- _Work required_
Look through the entries below and return all lines including the word "rfloor".

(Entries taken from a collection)
*** Block opens ***

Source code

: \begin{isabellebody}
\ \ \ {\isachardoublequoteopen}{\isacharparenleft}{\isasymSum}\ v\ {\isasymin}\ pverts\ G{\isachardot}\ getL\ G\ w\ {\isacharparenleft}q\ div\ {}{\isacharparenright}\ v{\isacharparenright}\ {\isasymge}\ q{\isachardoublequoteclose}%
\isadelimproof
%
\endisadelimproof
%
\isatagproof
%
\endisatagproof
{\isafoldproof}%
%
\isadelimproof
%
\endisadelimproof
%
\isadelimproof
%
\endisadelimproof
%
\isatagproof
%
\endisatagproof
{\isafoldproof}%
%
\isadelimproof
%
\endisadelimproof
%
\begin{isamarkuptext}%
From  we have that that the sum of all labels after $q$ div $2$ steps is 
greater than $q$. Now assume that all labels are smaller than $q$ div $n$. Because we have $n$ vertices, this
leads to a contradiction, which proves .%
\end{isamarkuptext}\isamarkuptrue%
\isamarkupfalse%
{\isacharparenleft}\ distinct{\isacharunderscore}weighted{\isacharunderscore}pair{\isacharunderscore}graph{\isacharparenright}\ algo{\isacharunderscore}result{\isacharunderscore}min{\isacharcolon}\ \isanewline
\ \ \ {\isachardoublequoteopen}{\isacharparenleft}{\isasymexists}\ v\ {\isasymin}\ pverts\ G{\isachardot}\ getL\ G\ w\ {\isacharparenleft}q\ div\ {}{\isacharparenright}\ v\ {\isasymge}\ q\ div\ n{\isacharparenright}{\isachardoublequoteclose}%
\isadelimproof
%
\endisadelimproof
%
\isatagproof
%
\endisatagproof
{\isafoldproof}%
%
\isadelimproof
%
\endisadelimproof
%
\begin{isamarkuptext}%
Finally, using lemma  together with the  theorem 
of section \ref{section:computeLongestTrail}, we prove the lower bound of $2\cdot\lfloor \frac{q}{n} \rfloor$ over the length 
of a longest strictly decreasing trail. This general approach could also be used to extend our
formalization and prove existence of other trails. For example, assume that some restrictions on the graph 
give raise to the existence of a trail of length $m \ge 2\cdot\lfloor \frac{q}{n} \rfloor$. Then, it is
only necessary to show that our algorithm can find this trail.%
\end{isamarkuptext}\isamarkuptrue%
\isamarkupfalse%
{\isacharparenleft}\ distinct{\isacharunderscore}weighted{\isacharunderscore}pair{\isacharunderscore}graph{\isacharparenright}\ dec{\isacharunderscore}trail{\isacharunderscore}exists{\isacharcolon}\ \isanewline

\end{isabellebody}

*** Block closes ***
*** Block opens ***

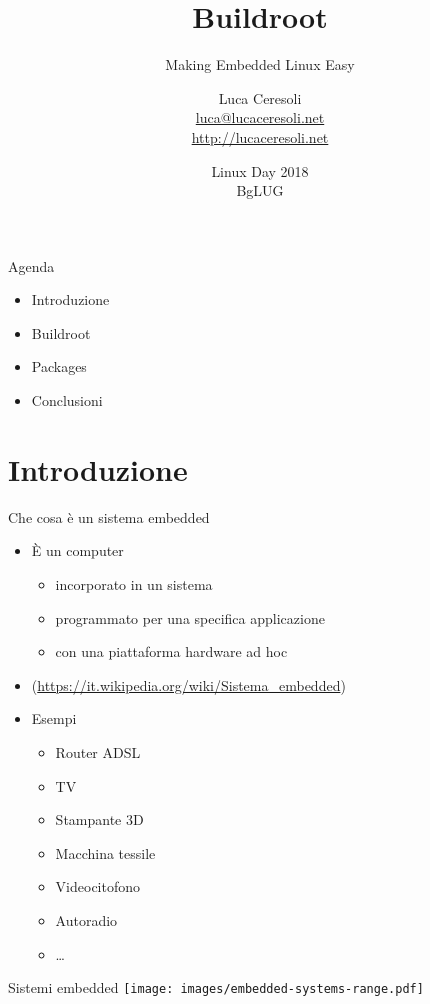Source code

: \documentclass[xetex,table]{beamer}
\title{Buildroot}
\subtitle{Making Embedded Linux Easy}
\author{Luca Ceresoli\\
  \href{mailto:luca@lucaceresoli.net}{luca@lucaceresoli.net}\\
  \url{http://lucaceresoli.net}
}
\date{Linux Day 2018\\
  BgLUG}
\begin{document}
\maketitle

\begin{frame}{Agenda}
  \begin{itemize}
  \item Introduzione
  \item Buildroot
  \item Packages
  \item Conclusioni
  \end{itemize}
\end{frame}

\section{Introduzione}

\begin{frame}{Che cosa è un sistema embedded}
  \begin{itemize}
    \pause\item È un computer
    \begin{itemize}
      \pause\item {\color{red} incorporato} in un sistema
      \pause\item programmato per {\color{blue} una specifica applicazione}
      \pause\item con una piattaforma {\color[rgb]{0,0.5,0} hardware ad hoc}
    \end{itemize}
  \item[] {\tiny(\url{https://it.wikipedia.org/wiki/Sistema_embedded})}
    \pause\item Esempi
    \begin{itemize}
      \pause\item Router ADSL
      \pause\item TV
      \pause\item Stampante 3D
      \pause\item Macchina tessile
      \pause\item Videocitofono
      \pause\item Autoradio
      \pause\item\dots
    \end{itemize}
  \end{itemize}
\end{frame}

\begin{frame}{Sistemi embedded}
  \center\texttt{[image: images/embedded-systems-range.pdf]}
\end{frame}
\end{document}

*** Block closes ***

- _Solution to this task_
of section \ref{section:computeLongestTrail}, we prove the lower bound of $2\cdot\lfloor \frac{q}{n} \rfloor$ over the length 
give raise to the existence of a trail of length $m \ge 2\cdot\lfloor \frac{q}{n} \rfloor$. Then, it is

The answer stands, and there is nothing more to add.